You issue gatsby develop or gatsby build && gatsby serve and you see the results, but wait, where's the path coming from if an empty object was passed? It directly contradicts the other documentation available. Unless you have a keen eye and or some more extensive knowledge of how Gatsby works, this code will not make sense. Now here's the kicker, my read on this and i might be completely wrong and feel free to correct me on this, but it seems that the graphl query above will "drink" from the uri:/ prop, which in turn will be *:/test-post. I discovered this while looking at the development tools as you can see below. billie3

Probably a change to the documentation would be necessary in this case, if you're willing go for it.
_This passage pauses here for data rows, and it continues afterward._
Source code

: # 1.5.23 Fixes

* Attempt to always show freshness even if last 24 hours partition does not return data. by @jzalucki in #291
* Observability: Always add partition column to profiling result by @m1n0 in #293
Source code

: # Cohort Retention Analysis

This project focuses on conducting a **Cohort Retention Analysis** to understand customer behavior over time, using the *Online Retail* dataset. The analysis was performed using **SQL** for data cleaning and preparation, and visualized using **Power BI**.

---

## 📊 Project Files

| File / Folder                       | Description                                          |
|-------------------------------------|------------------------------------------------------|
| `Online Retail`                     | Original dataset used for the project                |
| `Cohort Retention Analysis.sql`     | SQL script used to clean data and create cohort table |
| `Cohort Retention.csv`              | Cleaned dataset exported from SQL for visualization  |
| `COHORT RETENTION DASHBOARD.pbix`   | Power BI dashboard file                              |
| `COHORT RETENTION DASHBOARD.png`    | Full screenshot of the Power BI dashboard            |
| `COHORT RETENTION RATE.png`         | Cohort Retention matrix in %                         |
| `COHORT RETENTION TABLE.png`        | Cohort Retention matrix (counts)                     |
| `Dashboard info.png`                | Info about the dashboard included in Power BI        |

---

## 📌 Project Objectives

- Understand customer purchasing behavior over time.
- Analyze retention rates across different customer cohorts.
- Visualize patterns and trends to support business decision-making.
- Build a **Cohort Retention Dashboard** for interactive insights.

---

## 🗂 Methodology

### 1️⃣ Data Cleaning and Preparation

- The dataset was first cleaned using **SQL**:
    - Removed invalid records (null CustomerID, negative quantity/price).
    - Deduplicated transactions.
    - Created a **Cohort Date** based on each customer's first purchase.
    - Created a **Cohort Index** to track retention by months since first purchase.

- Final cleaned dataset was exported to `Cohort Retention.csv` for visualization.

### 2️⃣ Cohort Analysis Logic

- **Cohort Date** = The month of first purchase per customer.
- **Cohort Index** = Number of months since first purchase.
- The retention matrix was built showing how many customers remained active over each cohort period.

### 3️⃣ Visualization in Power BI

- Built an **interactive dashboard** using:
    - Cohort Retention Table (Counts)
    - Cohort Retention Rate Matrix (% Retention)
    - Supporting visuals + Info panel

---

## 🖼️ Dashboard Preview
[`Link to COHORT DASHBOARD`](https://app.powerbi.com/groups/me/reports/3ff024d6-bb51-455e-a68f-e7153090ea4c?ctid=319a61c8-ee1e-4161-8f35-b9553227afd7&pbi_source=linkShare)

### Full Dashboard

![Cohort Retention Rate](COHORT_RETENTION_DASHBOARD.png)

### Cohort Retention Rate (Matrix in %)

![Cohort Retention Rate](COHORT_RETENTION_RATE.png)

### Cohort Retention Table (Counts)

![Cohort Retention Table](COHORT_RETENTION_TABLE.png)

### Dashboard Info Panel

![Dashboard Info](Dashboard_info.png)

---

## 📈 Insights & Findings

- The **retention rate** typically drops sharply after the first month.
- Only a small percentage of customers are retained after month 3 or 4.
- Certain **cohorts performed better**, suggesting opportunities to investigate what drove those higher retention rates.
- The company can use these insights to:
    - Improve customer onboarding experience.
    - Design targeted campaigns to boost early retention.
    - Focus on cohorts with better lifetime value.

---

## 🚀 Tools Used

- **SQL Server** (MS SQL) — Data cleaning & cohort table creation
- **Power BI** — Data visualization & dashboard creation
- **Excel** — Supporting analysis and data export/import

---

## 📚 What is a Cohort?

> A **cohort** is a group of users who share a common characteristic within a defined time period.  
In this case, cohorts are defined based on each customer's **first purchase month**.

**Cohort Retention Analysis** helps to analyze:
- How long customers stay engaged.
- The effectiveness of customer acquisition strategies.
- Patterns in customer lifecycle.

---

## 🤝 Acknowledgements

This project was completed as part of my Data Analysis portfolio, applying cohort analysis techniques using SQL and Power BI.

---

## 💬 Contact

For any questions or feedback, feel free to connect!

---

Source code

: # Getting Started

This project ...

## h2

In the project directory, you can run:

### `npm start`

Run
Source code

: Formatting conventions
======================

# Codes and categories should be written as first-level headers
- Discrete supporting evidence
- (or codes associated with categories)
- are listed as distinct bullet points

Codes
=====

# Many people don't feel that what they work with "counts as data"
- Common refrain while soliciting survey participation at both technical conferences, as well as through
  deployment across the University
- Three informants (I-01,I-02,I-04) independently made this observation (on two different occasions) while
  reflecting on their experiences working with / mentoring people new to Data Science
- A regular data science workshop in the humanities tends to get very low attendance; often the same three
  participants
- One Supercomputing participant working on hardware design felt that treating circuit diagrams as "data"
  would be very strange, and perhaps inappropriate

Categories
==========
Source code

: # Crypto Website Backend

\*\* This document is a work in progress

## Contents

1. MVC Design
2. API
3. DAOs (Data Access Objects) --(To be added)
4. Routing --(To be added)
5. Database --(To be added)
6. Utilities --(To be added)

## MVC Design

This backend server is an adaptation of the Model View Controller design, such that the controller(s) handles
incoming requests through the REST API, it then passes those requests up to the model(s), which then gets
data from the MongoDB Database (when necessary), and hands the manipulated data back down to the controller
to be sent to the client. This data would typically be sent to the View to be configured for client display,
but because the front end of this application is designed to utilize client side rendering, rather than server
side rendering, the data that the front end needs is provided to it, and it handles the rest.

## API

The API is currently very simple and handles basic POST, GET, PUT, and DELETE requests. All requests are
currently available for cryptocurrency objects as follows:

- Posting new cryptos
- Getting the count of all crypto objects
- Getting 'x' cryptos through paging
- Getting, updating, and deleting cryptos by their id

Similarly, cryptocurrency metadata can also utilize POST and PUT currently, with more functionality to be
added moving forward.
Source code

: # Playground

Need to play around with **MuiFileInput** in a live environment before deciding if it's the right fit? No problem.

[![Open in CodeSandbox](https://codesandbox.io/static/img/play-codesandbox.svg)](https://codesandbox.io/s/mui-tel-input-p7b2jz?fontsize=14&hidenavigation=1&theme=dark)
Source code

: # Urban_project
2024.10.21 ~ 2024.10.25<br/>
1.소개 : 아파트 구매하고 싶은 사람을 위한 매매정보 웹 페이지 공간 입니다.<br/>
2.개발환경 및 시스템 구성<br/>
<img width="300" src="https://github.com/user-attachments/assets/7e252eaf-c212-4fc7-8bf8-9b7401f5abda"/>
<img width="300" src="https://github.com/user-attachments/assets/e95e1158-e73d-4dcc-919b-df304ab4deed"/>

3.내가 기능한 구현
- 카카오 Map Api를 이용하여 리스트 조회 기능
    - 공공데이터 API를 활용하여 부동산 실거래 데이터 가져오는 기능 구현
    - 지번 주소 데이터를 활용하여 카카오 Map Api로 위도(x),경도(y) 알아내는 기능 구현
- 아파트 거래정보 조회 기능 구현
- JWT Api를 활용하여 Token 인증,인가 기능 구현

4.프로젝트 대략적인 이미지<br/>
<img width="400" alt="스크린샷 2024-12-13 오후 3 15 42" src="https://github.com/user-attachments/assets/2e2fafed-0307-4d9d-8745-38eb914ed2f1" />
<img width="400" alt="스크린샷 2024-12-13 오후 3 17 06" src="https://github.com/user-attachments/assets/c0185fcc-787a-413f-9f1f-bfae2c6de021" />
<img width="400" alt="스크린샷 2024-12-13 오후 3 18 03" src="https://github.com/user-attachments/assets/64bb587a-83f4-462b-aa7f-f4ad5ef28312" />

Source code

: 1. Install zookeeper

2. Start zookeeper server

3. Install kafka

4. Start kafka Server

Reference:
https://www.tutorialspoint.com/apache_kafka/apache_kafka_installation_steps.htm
shannonbux commented 5 years ago

Wondering if this issue might be somewhat relevant: #13708

billyjacoby commented 5 years ago

@shannonbux Yeah when I get the chance I plan on contributing to that issue.

@jonniebigodes I think your correct in assuming that this is not directly related to this issue, so I apologize for that.

I do have a few questions and possibly concerns regarding the tutorial for setting this up, versus the changes that you have made to my test repo. Please direct me to the correct place to ask this questions if this is not the right forum to do so.

The Netlify CMS Tutorial runs you through setting up Netlify CMS to work with GatsbyJS.

At the bottom of that tutorial is a link to the Adding Markdown Tutorial. For a third time I just ran through both of these tutorials and I think i figured out where the problem is; but i can't figure out why.

When running through the tutorial it doesn't matter if the "path" in front matter begins with a "/" or not. That is UNLESS I change the 'folder' location in the /static/admin/config.yml file. After this is changed, if there is no '/' in front of the frontmatter path, I get the mentioned error.